J'irai ce dimanche voter pour le second tour de la primaire de la droite et du centre. Je suis pourtant un électeur de gauche. Viscéralement de gauche. Je suis également agnostique. Fondamentalement et irrévocablement agnostique. Que l'on en vienne, en France, en 2016, à invoquer, du côté des deux finalistes de la primaire de la droite et du centre, le Pape François pour valider le volet sociétal d'un programme politique m'effraie et me navre. Je mettrai cependant un bulletin Alain Juppé dans l'urne. Je le ferai comme citoyen, dans ce petit village où tout le monde se connaît. Où l'on me reconnaîtra. Je le ferai sans honte, à visage découvert, avec conviction, avec engagement, sans avoir l'impression de me renier, sans me rendre coupable d'un quelconque tripatouillage à une élection à laquelle certains m'expliquent que je ne suis pas invité, sans d'aucune manière fausser un quelconque "jeu démocratique". Je n'ai pas voté au premier tour de la primaire de la droite mais j'irai voter au second. Parce que je ne voterai ni pour Alain Juppé, ni pour François Fillon. Je voterai pour des valeurs. Puisqu'on m'en donne la possibilité et les moyens, je voterai pour qu'aucun obscurantisme, si politiquement correct soit-il, aussi digne et droit dans ses bottes soit celui qui le représente, pour qu'aucun obscurantisme jamais, ne puisse venir remettre en cause ces valeurs fondamentales de tolérance, d'acceptation de l'autre et d'équité des droits. A part lors de l'opposition entre Chirac et Le Pen au second tour des présidentielles de 2002, à bientôt 45 ans, jamais aucun second tour d'aucune élection ne m'a permis de voter pour les valeurs que je défends. Depuis déjà trop longtemps plus aucune élection nationale ou législative ne nous permet plus de voter sur ces "valeurs" noyées dans un "programme" trop marketé et sondagier pour être parfaitement honnête. Le vote de ce dimanche, fût-il un second tour, fût-il celui de primaires de la droite et du centre, sera cette occasion. Même si cela me coûte 2 euros, même si je dois signer une charte de pacotille, la valeur de mon vote, elle, sera authentique. Chacun se déterminera "en conscience" comme le veut la formule, mais j'espère que nous serons nombreux, électeurs "de gauche", "agnostiques", à défendre ces valeurs. Des valeurs simplement, nécessairement, urgemment républicaines. 

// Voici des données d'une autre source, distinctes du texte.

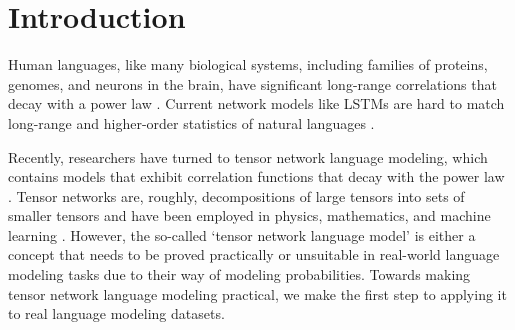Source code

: \section{Introduction}



Human languages, like many biological systems, including families of proteins, genomes, and neurons in the brain, have significant long-range correlations that decay with a power law \citep{tagliazucchi2012criticality, mora2011biological}.  
Current network models like LSTMs \cite{hochreiter1997long} are hard to match long-range and higher-order statistics of natural languages \citep{lin2016critical}. 


Recently, researchers have turned to tensor network language modeling,  which contains models that exhibit correlation functions that decay with the power law \citep{pestun2017tensor,pestun2017language,miller2021tensor}. Tensor networks are, roughly, decompositions of large tensors into sets of smaller tensors and have been employed in physics, mathematics, and machine learning \citep{cohen2016expressive}. However, the so-called `tensor network language model' is either a concept that needs to be proved practically \cite{pestun2017tensor} or unsuitable in real-world language modeling tasks \citep{miller2021tensor} due to their way of modeling probabilities.  Towards making tensor network language modeling practical, we make the first step to applying it to real language modeling datasets.

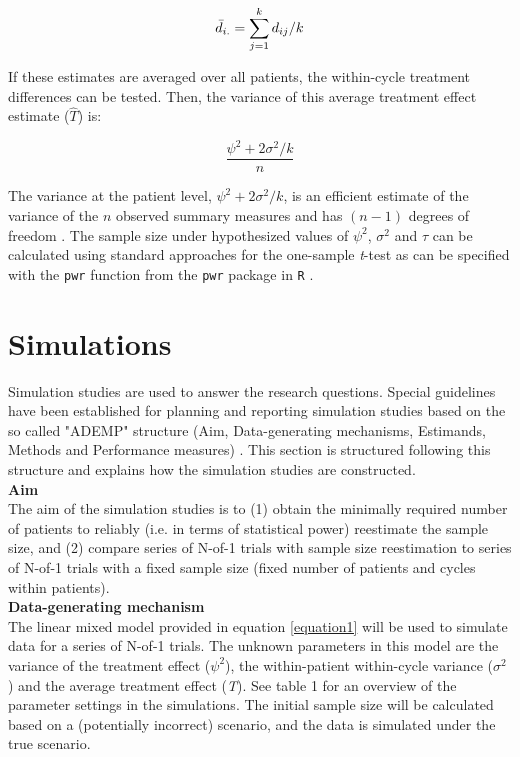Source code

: \documentclass[11pt]{article}
\begin{document}
\begin{equation}
    \Bar{d}_{i.} = \sum_{j=1}^{k} d_{ij}/k \label{equation2}
\end{equation}

\noindent If these estimates are averaged over all patients, the within-cycle treatment differences can be tested. Then, the variance of this average treatment effect estimate ($\hat{T}$) is:

\begin{equation}
    \frac{\psi^2+2\sigma^2/k}{n} \label{equation3}
\end{equation}

\noindent The variance at the patient level, $\psi^2+2\sigma^2/k$, is an efficient estimate of the variance of the $n$ observed summary measures and has $(n-1)$ degrees of freedom \cite{senn2019}. The sample size under hypothesized values of $\psi^2$, $\sigma^2$ and $\tau$ can be calculated using standard approaches for the one-sample \textit{t}-test as can be specified with the \verb+pwr+ function from the \verb+pwr+ package \cite{champely2018} in \verb+R+ \cite{Rmanual}. 


\section{Simulations} \label{Simulations}
Simulation studies are used to answer the research questions. Special guidelines have been established for planning and reporting simulation studies based on the so called "ADEMP" structure (Aim, Data-generating mechanisms, Estimands, Methods and Performance measures) \cite{morris2019}. This section is structured following this structure and explains how the simulation studies are constructed.\\

\noindent \textbf{Aim} \\
\noindent The aim of the simulation studies is to (1) obtain the minimally required number of patients to reliably (i.e. in terms of statistical power) reestimate the sample size, and (2) compare series of N-of-1 trials with sample size reestimation to series of N-of-1 trials with a fixed sample size (fixed number of patients and cycles within patients).  \\

\noindent \textbf{Data-generating mechanism} \\
\noindent The linear mixed model provided in equation \eqref{equation1} will be used to simulate data for a series of N-of-1 trials. The unknown parameters in this model are the variance of the treatment effect ($\psi^2$), the within-patient within-cycle variance ($\sigma^2$) and the average treatment effect (\textit{T}). See table 1 for an overview of the parameter settings in the simulations. The initial sample size will be calculated based on a (potentially incorrect) scenario, and the data is simulated under the true scenario. 
\end{document}
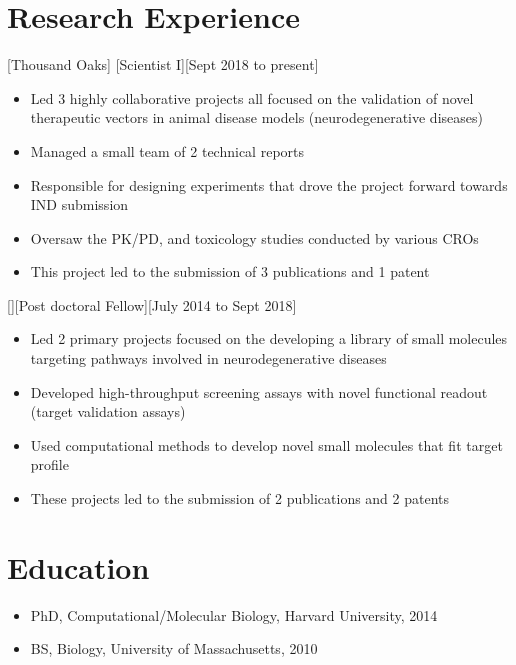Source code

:\documentclass{article}
\begin{document}
\section{Research Experience}

[Thousand Oaks]
[Scientist I][Sept 2018 to present]

\begin{itemize}
\item Led 3 highly collaborative projects all focused on the validation of novel therapeutic vectors in animal disease models (neurodegenerative diseases)
\item Managed a small team of 2 technical reports
\item Responsible for designing experiments that drove the project forward towards IND submission
\item Oversaw the PK/PD, and toxicology studies conducted by various CROs
\item This project led to the submission of 3 publications and 1 patent
\end{itemize}

[][Post doctoral Fellow][July 2014 to Sept 2018]

\begin{itemize}
\item Led 2 primary projects focused on the developing a library of small molecules targeting pathways involved in neurodegenerative diseases
\item Developed high-throughput screening assays with novel functional readout (target validation assays)
\item Used computational methods to develop novel small molecules that fit target profile
\item These projects led to the submission of 2 publications and 2 patents
\end{itemize}


\section{Education}

\begin{itemize}
\item PhD, Computational/Molecular Biology, Harvard University, 2014
\item BS, Biology, University of Massachusetts, 2010
\end{itemize}
\end{document}
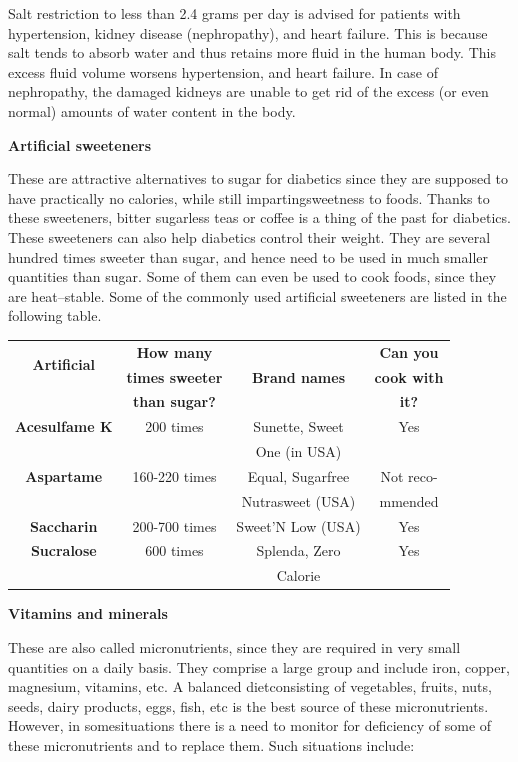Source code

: Salt restriction to less than 2.4 grams per day is advised for patients with hypertension, kidney disease (nephropathy), and heart failure. This is because salt tends to absorb water and thus retains more fluid in the human body. This excess fluid volume worsens hypertension, and heart failure. In case of nephropathy, the damaged kidneys are unable to get rid of the excess (or even normal) amounts of water content in the body.

\noindent\textbf{Artificial sweeteners}

These are attractive alternatives to sugar for diabetics since they are supposed to have practically no calories, while still imparting\break sweetness to foods. Thanks to these sweeteners, bitter sugarless teas or coffee is a thing of the past for diabetics. These sweeteners can also help diabetics control their weight. They are several hundred times sweeter than sugar, and hence need to be used in much smaller quanti\-ties than sugar. Some of them can even be used to cook foods, since they are heat–stable. Some of the commonly used artificial sweete\-ners are listed in the following table.

{
\addtolength{\tabcolsep}{-5pt}
\begin{longtable}{|c|c|c|c|}
\hline
\multicolumn{1}{|c|}{\multirow{2}{1.6cm}{\textbf{Artificial}}} & \textbf{How many} &  & \textbf{Can you}\\
\multicolumn{1}{|c|}{\multirow{2}{1.6cm}{\textbf{Sweetener}}} & \textbf{times sweeter} & \textbf{Brand names} & \textbf{cook with}\\
 & \textbf{than sugar?} &  & \textbf{it?}\\
\hline
\textbf{Acesulfame K} & 200 times & Sunette, Sweet & Yes\\
 &  & One (in USA) & \\
\hline
\textbf{Aspartame} & 160-220 times & Equal, Sugarfree & Not reco-\\
 &  & Nutrasweet (USA) & mmended\\
\hline
\textbf{Saccharin} & 200-700 times & Sweet’N Low (USA) & Yes\\
\hline
\textbf{Sucralose} & 600 times & Splenda, Zero & Yes\\
 &  & Calorie & \\
\hline
\end{longtable}
}\relax

\noindent\textbf{Vitamins and minerals}

These are also called micronutrients, since they are required in very small quantities on a daily basis. They comprise a large group and include iron, copper, magnesium, vitamins, etc. A balanced diet\break consisting of vegetables, fruits, nuts, seeds, dairy products, eggs, fish, etc is the best source of these micronutrients. However, in some\break situations there is a need to monitor for deficiency of some of these micronutrients and to replace them. Such situations include:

3 commentaires pour “La valeur du vote

  1. Bravo et merci!
    Moi je n’irais pas voter mais je vous remercie pour les agnostiques existentialistes de gauche et/ou qui ont des valeur sociales et humaines.

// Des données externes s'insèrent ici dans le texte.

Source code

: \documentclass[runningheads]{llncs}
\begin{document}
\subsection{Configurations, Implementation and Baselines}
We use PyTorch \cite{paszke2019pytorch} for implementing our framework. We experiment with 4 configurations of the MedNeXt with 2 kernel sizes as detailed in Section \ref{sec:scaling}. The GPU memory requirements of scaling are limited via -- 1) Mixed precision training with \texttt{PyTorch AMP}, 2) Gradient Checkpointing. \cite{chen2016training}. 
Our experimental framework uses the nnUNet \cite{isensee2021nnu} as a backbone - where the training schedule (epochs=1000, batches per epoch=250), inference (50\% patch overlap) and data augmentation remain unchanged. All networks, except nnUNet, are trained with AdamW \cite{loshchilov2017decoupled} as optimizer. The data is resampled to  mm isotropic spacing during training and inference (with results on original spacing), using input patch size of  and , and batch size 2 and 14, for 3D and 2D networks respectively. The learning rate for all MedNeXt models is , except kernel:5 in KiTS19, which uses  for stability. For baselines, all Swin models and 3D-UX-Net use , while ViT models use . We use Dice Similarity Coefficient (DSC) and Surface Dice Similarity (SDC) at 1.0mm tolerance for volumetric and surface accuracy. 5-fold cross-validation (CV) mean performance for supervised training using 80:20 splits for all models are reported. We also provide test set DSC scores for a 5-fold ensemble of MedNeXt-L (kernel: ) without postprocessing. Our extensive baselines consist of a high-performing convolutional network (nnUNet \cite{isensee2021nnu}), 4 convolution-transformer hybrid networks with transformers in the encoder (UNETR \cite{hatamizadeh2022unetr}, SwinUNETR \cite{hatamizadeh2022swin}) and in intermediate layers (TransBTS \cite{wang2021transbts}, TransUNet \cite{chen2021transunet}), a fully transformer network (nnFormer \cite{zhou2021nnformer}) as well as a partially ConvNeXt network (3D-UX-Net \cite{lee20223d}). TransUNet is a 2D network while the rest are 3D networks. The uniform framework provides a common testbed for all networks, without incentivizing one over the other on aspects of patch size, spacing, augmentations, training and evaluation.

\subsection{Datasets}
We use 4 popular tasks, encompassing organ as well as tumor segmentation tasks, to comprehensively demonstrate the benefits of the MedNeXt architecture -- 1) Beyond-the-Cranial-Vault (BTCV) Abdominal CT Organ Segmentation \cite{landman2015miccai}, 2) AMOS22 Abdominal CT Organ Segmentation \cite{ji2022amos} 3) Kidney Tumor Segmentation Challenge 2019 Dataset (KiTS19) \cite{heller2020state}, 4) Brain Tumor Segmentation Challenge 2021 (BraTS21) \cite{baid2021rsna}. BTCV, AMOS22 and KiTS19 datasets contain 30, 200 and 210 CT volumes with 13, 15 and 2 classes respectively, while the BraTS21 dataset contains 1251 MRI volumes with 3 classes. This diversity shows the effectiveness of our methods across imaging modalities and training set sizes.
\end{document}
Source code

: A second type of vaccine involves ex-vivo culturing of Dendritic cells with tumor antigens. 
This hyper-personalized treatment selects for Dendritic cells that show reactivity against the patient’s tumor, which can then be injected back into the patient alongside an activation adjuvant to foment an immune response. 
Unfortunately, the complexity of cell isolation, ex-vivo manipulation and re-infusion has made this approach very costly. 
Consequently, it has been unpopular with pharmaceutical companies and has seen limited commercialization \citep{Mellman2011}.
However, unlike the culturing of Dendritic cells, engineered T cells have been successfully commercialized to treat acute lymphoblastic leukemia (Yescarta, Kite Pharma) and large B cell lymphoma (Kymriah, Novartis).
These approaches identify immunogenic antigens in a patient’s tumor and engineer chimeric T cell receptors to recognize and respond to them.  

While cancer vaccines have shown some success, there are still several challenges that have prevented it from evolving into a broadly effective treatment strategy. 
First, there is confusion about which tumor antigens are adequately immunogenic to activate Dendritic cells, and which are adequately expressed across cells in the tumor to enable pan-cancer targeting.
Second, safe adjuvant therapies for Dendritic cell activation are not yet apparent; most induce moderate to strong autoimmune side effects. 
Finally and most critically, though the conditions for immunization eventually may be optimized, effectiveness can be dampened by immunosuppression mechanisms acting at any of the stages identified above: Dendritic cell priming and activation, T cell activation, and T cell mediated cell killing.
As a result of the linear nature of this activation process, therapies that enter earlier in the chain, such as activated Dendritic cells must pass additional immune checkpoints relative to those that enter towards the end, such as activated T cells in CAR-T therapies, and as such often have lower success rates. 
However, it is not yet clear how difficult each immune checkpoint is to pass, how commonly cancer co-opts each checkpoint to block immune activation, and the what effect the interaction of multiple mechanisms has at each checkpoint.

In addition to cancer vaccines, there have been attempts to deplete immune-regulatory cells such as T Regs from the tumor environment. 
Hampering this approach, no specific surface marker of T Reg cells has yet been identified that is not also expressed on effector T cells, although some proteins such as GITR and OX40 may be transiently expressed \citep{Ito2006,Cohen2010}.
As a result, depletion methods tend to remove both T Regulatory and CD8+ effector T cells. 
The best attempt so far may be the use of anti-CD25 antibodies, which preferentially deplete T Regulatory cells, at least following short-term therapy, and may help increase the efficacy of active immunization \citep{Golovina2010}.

  2. C est quand meme une escroquerie intellectuelle car comme vous le dites, vous etes de gauche et pas de droite et que vous n avez aucunement l intention de voter Juppe aux présidentielle (en admettant qu il gagne la primaire).
    C est un peu comme si un électeur de droite etait allé a la primaire du PS pour voter Valls car le plus proche de ses idees.

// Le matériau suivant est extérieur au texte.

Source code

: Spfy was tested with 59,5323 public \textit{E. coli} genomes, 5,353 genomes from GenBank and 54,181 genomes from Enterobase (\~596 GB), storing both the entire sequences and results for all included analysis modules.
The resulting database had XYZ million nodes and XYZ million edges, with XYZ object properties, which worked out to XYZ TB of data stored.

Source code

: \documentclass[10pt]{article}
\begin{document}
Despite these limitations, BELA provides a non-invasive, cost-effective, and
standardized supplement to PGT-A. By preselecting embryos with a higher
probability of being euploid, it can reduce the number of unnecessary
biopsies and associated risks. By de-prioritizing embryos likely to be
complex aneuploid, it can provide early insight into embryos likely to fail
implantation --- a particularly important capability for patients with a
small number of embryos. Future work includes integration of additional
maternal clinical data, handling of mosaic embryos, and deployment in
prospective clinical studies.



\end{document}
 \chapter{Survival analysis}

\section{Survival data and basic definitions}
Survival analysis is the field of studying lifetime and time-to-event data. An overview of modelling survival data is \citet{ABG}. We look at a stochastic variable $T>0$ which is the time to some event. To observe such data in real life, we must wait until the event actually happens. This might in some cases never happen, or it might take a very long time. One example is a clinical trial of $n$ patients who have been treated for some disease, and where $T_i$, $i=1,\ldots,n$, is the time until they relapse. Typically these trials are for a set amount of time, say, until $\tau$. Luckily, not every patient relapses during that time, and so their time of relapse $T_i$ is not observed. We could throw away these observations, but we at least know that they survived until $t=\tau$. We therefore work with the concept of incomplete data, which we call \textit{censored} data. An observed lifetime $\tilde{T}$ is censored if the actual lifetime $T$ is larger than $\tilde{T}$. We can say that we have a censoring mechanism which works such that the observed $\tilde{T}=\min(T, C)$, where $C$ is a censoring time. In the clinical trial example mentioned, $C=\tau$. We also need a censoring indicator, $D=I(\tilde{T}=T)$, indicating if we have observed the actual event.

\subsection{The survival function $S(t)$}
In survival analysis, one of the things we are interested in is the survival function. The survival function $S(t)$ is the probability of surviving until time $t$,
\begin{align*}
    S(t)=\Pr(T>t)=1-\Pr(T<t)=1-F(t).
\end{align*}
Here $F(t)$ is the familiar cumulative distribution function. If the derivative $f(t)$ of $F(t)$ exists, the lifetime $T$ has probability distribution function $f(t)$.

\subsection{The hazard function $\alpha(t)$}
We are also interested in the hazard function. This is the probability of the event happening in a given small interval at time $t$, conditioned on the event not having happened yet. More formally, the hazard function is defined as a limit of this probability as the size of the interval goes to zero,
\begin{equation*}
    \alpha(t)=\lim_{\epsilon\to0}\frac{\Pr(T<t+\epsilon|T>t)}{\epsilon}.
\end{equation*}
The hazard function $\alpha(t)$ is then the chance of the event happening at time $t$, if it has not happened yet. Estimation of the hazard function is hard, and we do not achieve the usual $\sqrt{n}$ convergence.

    Enfin c est quand meme pas tres grave, car tout comme Valls fut eliminé, Fillon avec 44 % au premier tour va eliminer Juppé
    PS:
    1) personnellement mes valeurs m interdisent de voter pour un repris de justice
    2) j espere justement que Fillon ne va pas faire du « societal » comme l a fait Hollande histoire de faire « de droite » comme hollande a essaye de faire « de gauche » avec le mariage homosexuel (appelons un chat un chat). Une extension du pacs aurait suffit et on aurait evite de perdre un mois en debat pour monter les gens les uns contre les autres. Contrairement a vous, je pense que s ils le veulent les politiques peuvent faire des choses et pas seulement acter ce que veulent les dirigeants de multinationales. Le probleme c est que nos dirigeants ne le souhaitent pas et deguisent leur collusion ideologique voire financiere en contrainte (c est de la faute de bruxelles, de la bourse, de monsanto …)

  3. Qu’alliez vous faire dans cette galère ? Outre que ce faux déport démocratique, qui exclut une large partie du corps électoral, invalide le fonctionnement des partis politiques il donne une apparence de légitimité à ce qui devrait être du seul ressort de l’élection présidentielle.